In this vein of thinking it became clear that the importation of the American comic books was an unwanted method of “Americanization” in the eyes of the Canadian government (Morton). In order to lessen the grip of American culture on the related but certainly not identical nation of Canada, the American comic ban came to fruition (Foster). This governmental act not only allowed for an economic opportunity, albeit a naive one in the long run, but held the microphone to the lips of Canadian authors and artists, giving them a chance for their voices to be heard across the country. This chance gave life to the curiously ordinary Canadian hero. Ordinary insofar as the supernatural abilities of other comic heroes prevalent in the American market were non-existent in the vast majority of their Canadian counterparts. They were, however, extraordinary in their unique representation of Canadian ideals and values.
ACKNOWLEDGING PREVALENT IDEOLOGIES
In order to encapsulate the contextually important belief system of the time, the term “ideology” helps us to discuss “the way comics reflect various social and cultural beliefs in a given society” (Berger 377). It is evident within the “Canadian Whites” that the ideology, specifically about a citizen’s role, works as an assumed, universal belief by the heroes and fellow characters. Most often this means that there is a promotion of certain ideologies that have already been proven to be important in Canadian society or in other words it is about: “reproduc[ing] the status quo,” which in effect makes the comic “an instrument for mainstream ideological reproduction … [one of the] tools of indoctrination” (Mellor 122) (Pineda and Jimenez-Varea 1157). To be asserting these ideologies as nationally held was unquestionably a product of the war-time heightened desire to find unity and strong relations on every level of life. Its implication was that a wide audience experienced this decisive stance and were in some way affected in their beliefs. This is something that Caswell argues when he describes the comic as both resulting from and adding to the narrative about the society from which it is birthed (219).
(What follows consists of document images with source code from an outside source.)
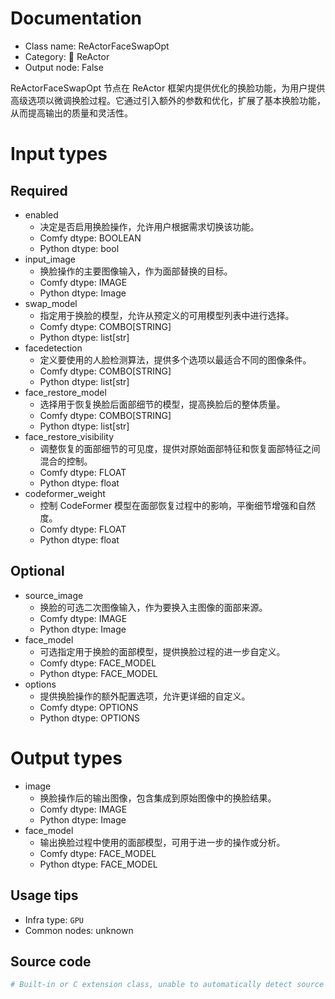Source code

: 
# Documentation
- Class name: ReActorFaceSwapOpt
- Category: 🌌 ReActor
- Output node: False

ReActorFaceSwapOpt 节点在 ReActor 框架内提供优化的换脸功能，为用户提供高级选项以微调换脸过程。它通过引入额外的参数和优化，扩展了基本换脸功能，从而提高输出的质量和灵活性。

# Input types
## Required
- enabled
    - 决定是否启用换脸操作，允许用户根据需求切换该功能。
    - Comfy dtype: BOOLEAN
    - Python dtype: bool
- input_image
    - 换脸操作的主要图像输入，作为面部替换的目标。
    - Comfy dtype: IMAGE
    - Python dtype: Image
- swap_model
    - 指定用于换脸的模型，允许从预定义的可用模型列表中进行选择。
    - Comfy dtype: COMBO[STRING]
    - Python dtype: list[str]
- facedetection
    - 定义要使用的人脸检测算法，提供多个选项以最适合不同的图像条件。
    - Comfy dtype: COMBO[STRING]
    - Python dtype: list[str]
- face_restore_model
    - 选择用于恢复换脸后面部细节的模型，提高换脸后的整体质量。
    - Comfy dtype: COMBO[STRING]
    - Python dtype: list[str]
- face_restore_visibility
    - 调整恢复的面部细节的可见度，提供对原始面部特征和恢复面部特征之间混合的控制。
    - Comfy dtype: FLOAT
    - Python dtype: float
- codeformer_weight
    - 控制 CodeFormer 模型在面部恢复过程中的影响，平衡细节增强和自然度。
    - Comfy dtype: FLOAT
    - Python dtype: float
## Optional
- source_image
    - 换脸的可选二次图像输入，作为要换入主图像的面部来源。
    - Comfy dtype: IMAGE
    - Python dtype: Image
- face_model
    - 可选指定用于换脸的面部模型，提供换脸过程的进一步自定义。
    - Comfy dtype: FACE_MODEL
    - Python dtype: FACE_MODEL
- options
    - 提供换脸操作的额外配置选项，允许更详细的自定义。
    - Comfy dtype: OPTIONS
    - Python dtype: OPTIONS

# Output types
- image
    - 换脸操作后的输出图像，包含集成到原始图像中的换脸结果。
    - Comfy dtype: IMAGE
    - Python dtype: Image
- face_model
    - 输出换脸过程中使用的面部模型，可用于进一步的操作或分析。
    - Comfy dtype: FACE_MODEL
    - Python dtype: FACE_MODEL


## Usage tips
- Infra type: `GPU`
- Common nodes: unknown


## Source code
```python
# Built-in or C extension class, unable to automatically detect source code
```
From understanding the larger context of Canadian pressures during WWII, we must seek to explore the consequence on the Canadian comic hero, what Beaty calls “a hero who had no superhuman powers” also known as the “Fighting Civil Servant” (430). The Canadian hero’s personality was not larger than life, but instead relatable and on most platforms, achievable.
CANADIAN COMMANDOS: THE HEROES
In the “Canadian Whites” comic collection, there are seven different types of comics produced and for the purposes of this study volume 16 of the Commando comics will be analyzed. There are distinctions to be made between the characters that populate the Commando comics but more significantly there are striking similarities between them. These similarities should be explained by the common traits of bravery, intelligence and good pilot skills. The traits are of course implications of the war time period, attested to by Beaty’s prescription of the comic hero being best “understood” through the examination of the ideology prevalent during their creation (428). Furthermore these specific traits add to the likelihood that the characters could be not only the heroes of the story but also that these representations of good Canadian character were attainable for the reader themselves, which was importantly not only suggested but encouraged.
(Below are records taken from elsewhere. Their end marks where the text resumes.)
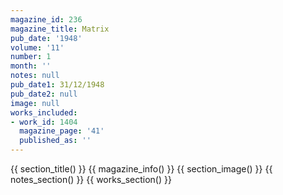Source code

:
 ```yaml
---
magazine_id: 236
magazine_title: Matrix
pub_date: '1948'
volume: '11'
number: 1
month: ''
notes: null
pub_date1: 31/12/1948
pub_date2: null
image: null
works_included:
- work_id: 1404
  magazine_page: '41'
  published_as: ''
---
```


{{ section_title() }}
{{ magazine_info() }}
{{ section_image() }}
{{ notes_section() }}
{{ works_section() }}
In this volume the first enticement of being a hero is when there is an implicit acknowledgement of brotherhood and friendship in becoming a soldier. The Canadian soldier is the occupation most conducive with the aforementioned traits. This sense of brotherhood between soldiers is established best when the text utilizes common ground language. In the story “Clift Steele and the Island of Floating Death” the two Canadian soldiers refer to each other as “fella” and “brother,” which indicates a shared understanding, relationship and experience (Dorian 4). This is a recurring instance in many of the stories. Although this exploration may seem to lean towards discovering propagandistic tactics of persuasion for nationalistic agendas, I would insist that this is a different case. Despite promoting many of the same messages that government propaganda of the wartime typically would, propaganda is not meant to “foment enthusiasm or assent” (Skylar). This comic book very clearly incites enthusiasm and is implying desirability in terms of the conditions of a soldier’s life. The propagandistic feel of the text occurs simply from the inevitable leakage of ideology into the fictional heroes’ behaviours.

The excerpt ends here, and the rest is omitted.